Current Status and Future Perspectives of Androgen Receptor Inhibition Therapy for Prostate Cancer: A Comprehensive Review

Biomolecules 2021, 11(4), 492; https://doi.org/10.3390/biom11040492
by Tae Jin Kim 1, Young Hwa Lee 2 and Kyo Chul Koo 2,*
Reviewer 1: Anonymous
Reviewer 2: Anonymous
Biomolecules 2021, 11(4), 492; https://doi.org/10.3390/biom11040492
Submission received: 19 February 2021 / Revised: 12 March 2021 / Accepted: 23 March 2021 / Published: 25 March 2021
(This article belongs to the Special Issue Androgen Receptors in Health and Diseases)

Round 1

Reviewer 1 Report

The present review on current status and future perspectives of androgen receptor inhibition therapy for prostate cancer is interesting.

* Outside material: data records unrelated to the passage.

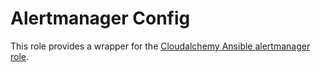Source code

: # Alertmanager Config
This role provides a wrapper for the [Cloudalchemy Ansible alertmanager role](https://github.com/cloudalchemy/ansible-alertmanager/).
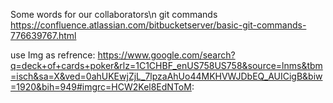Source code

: Some words for our collaborators\n
git commands https://confluence.atlassian.com/bitbucketserver/basic-git-commands-776639767.html

use Img as refrence: https://www.google.com/search?q=deck+of+cards+poker&rlz=1C1CHBF_enUS758US758&source=lnms&tbm=isch&sa=X&ved=0ahUKEwjZjL_7lpzaAhUo44MKHVWJDbEQ_AUICigB&biw=1920&bih=949#imgrc=HCW2Kel8EdNToM:

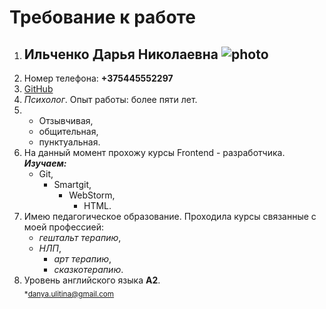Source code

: 
# **Требование к работе** 
                                                            
                                                            
1. ## Ильченко Дарья Николаевна ![photo](https://wp-s.ru/wallpapers/12/1/511160664822260/krasochnye-babochki-sidyat-na-belyx-kamnyax.jpg)
2. Номер телефона: **+375445552297**
3. [GitHub](https://github.com/DARYAIL1/workItStep/settings)
4. *Психолог*. Опыт работы: более пяти лет.  
5.    + Отзывчивая, 
      + общительная,  
      + пунктуальная.
6. На данный момент прохожу курсы Frontend - разработчика.
     ***Изучаем:***
      * Git, 
         * Smartgit, 
           * WebStorm, 
             * HTML.
7. Имею педагогическое образование. Проходила курсы связанные с моей профессией: 
      + *гештальт терапию*, 
   + *НЛП*, 
      + *арт терапию*, 
      + *сказкотерапию*.
8. Уровень английского языка **А2**.  
<sub>*danya.ulitina@gmail.com</sub>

However, in the abstract authors stated that "In this review, the interaction between AR signaling and other molecular pathways involved in tumor pathogenesis and its clinical implications in metastasis and advanced disease will be discussed...", but they did not intensively developed this aspect in their review.

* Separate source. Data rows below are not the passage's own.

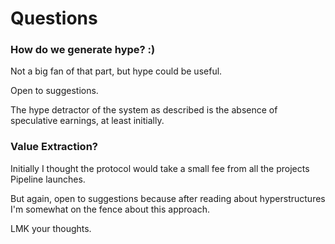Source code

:# Questions

### How do we generate hype? :)
Not a big fan of that part, but hype could be useful.

Open to suggestions.

The hype detractor of the system as described is the absence of speculative earnings, at least initially.


### Value Extraction?
Initially I thought the protocol would take a small fee from all the projects Pipeline launches.

But again, open to suggestions because after reading about hyperstructures I'm somewhat on the fence about this approach.

LMK your thoughts.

Another remark refers to the citation of the study reported in reference 27. In the first paragraph, page 3/17, authors mentioned "... malignant prostatic epithelial cells show lower levels of AR expression". But, in their study, Olapade-Olaopa et al., used immunohistochemical techniques to determine hAR positivity in the epithelium and adjacent stroma of sections from benign and malignant prostatic glands. AR expression has been evaluated by determining a score. The final scores were classified as follows: 0, negative; 1–33%, weak expression; 34–66%, moderate expression; >66%, high/strong expression.

It could be more appropriated to mention "mean AR expression" as in their study Olapade-Olaopa et al. reported increased heterogeneity of hAR staining in malignant prostatic epithelium compared to normal/atrophic and BPH glands in BPH.

Some references are required to strengthen the sentence : " In the disease spectrum of PCa, patients with metastatic disease have shown decreased AR stromal expression compared with the corresponding primary prostate tumor." (First paragraph, page 3/17).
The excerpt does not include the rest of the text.